伊豆大島を中心に台風26号による大きな被害が生々しいところに、27号28号と二つの強い台風が日本列島に接近という報道に接し、ここしばらくは緊張が走っていましたが、幸い 26日昼過ぎには関東の南を通って東北から北海道の南方海上へと抜けていったようです。40名以上の死者行方不明者を出した伊豆大島の大雨による土石流災害によって、豪雨と土石流による災害への意識は高まりましたが、自然の災害はいつも私たちの想定を越えるもので、思いが及ばなければ非力な私たちは大きな被害を被(こうむ)ることになります。
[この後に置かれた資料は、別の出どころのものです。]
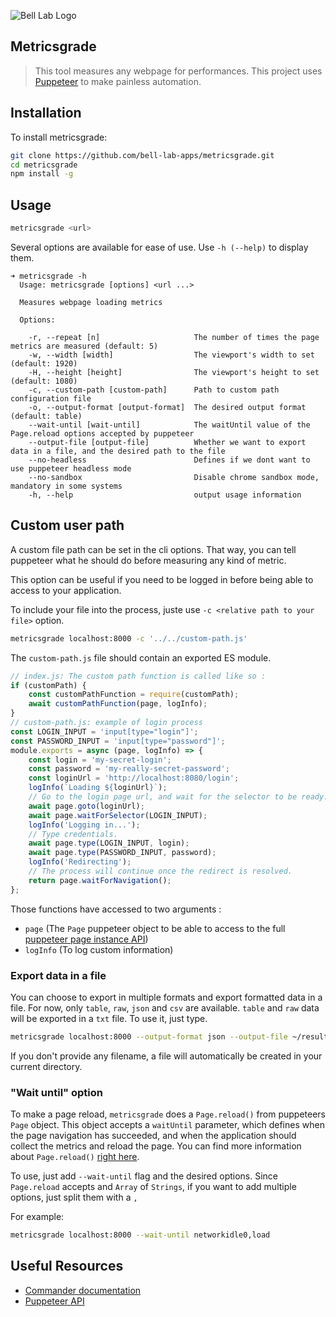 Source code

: ![Bell Lab Logo](https://bell-lab.s3-us-west-1.amazonaws.com/bell-lab-logo.png "Bell Lab Logo")

Metricsgrade
---

> This tool measures any webpage for performances. This project uses [Puppeteer](https://github.com/GoogleChrome/puppeteer) to make painless automation.

Installation
---

To install metricsgrade:

```bash
git clone https://github.com/bell-lab-apps/metricsgrade.git
cd metricsgrade
npm install -g
```

Usage
---

```bash
metricsgrade <url>
```

Several options are available for ease of use. Use `-h (--help)` to display them.

```console
➜ metricsgrade -h
  Usage: metricsgrade [options] <url ...>

  Measures webpage loading metrics

  Options:

    -r, --repeat [n]                     The number of times the page metrics are measured (default: 5)
    -w, --width [width]                  The viewport's width to set (default: 1920)
    -H, --height [height]                The viewport's height to set (default: 1080)
    -c, --custom-path [custom-path]      Path to custom path configuration file
    -o, --output-format [output-format]  The desired output format (default: table)
    --wait-until [wait-until]            The waitUntil value of the Page.reload options accepted by puppeteer
    --output-file [output-file]          Whether we want to export data in a file, and the desired path to the file
    --no-headless                        Defines if we dont want to use puppeteer headless mode
    --no-sandbox                         Disable chrome sandbox mode, mandatory in some systems
    -h, --help                           output usage information
```

Custom user path
---

A custom file path can be set in the cli options. That way, you can tell puppeteer what he should do before measuring any kind of metric.

This option can be useful if you need to be logged in before being able to access to your application.

To include your file into the process, juste use `-c <relative path to your file>` option.

```bash
metricsgrade localhost:8000 -c '../../custom-path.js'
```

The `custom-path.js` file should contain an exported ES module.

```javascript
// index.js: The custom path function is called like so :
if (customPath) {
    const customPathFunction = require(customPath);
    await customPathFunction(page, logInfo);
}
// custom-path.js: example of login process
const LOGIN_INPUT = 'input[type="login"]';
const PASSWORD_INPUT = 'input[type="password"]';
module.exports = async (page, logInfo) => {
    const login = 'my-secret-login';
    const password = 'my-really-secret-password';
    const loginUrl = 'http://localhost:8080/login';
    logInfo(`Loading ${loginUrl}`);
    // Go to the login page url, and wait for the selector to be ready.
    await page.goto(loginUrl);
    await page.waitForSelector(LOGIN_INPUT);
    logInfo('Logging in...');
    // Type credentials.
    await page.type(LOGIN_INPUT, login);
    await page.type(PASSWORD_INPUT, password);
    logInfo('Redirecting');
    // The process will continue once the redirect is resolved.
    return page.waitForNavigation();
};
```

Those functions have accessed to two arguments :

-   `page` (The `Page` puppeteer object to be able to access to the full [puppeteer page instance API](https://github.com/GoogleChrome/puppeteer/blob/master/docs/api.md#class-page))
-   `logInfo` (To log custom information)

### Export data in a file

You can choose to export in multiple formats and export formatted data in a file. For now, only `table`, `raw`, `json` and `csv` are available.
`table` and `raw` data will be exported in a `txt` file. To use it, just type.

```bash
metricsgrade localhost:8000 --output-format json --output-file ~/results.json
```

If you don't provide any filename, a file will automatically be created in your current directory.

### "Wait until" option

To make a page reload, `metricsgrade` does a `Page.reload()` from puppeteers `Page` object. This object accepts a `waitUntil` parameter, which defines when the page navigation has succeeded, and when the application should collect the metrics and reload the page. You can find more information about `Page.reload()` [right here](https://github.com/GoogleChrome/puppeteer/blob/master/docs/api.md#pagereloadoptions).

To use, just add `--wait-until` flag and the desired options. Since `Page.reload` accepts and `Array` of `Strings`, if you want to add multiple options, just split them with a `,`

For example:

```bash
metricsgrade localhost:8000 --wait-until networkidle0,load
```

## Useful Resources

-   [Commander documentation](https://github.com/tj/commander.js)
-   [Puppeteer API](https://github.com/GoogleChrome/puppeteer/blob/master/docs/api.md)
一つの生命体である地球の一員として、自然を構成する存在の一部として、私たち人間も生滅(しょうめつ)変化してやまないこの世界の一員であることを認識しなければならないのですが、平穏で平和な時間が流れていると、それが当たり前になって自然の営(いとな)みには、ときに私たちの思議を超えた猛威が存在することを忘れがちです。
今回、未明に突然被災された多くの方々の悲嘆の声が止むことはないと思います。それほど辛く悲しい災害でした。犠牲者の方々のご冥福をお祈りするとともに、島民の方々が一日も早く落ち着いた生活に入れるように願うばかりです。また私たちも自らの周囲の環境に心をくばり、いつ何が起きてもおかしくない世界に生きていることを自覚しなければならないと思います。

私たちは人生を賜ったそのときから、欲(煩悩)という内なる強い力と押し合い引き合いしながら人生を歩んでまいります。一概に言い切ることは難しいことですが欲にも善悪があり、人生ではさまざまな体験と学びを修めながらそれぞれの価値観を磨き上げ、悪しき欲望を慎み、善き意欲を発揮してゆくことが望まれます。しかし、およそ我欲に引かれやすい私たちは、「あれがほしい、これがほしい、ああなれば、こうなれば、ああだったら、こうだったら・・・・・」という欲望と愚癡(ぐち)に陥(おちい)りやすいものです。もちろん、仏道の教えの上から私たちは凡夫の身でありますから、それはそれで結構ですが、できれば、恵まれているいろいろなことにも思いをいたし、あらゆる物ごとへの感謝の心を涵養(かんよう)したいものです。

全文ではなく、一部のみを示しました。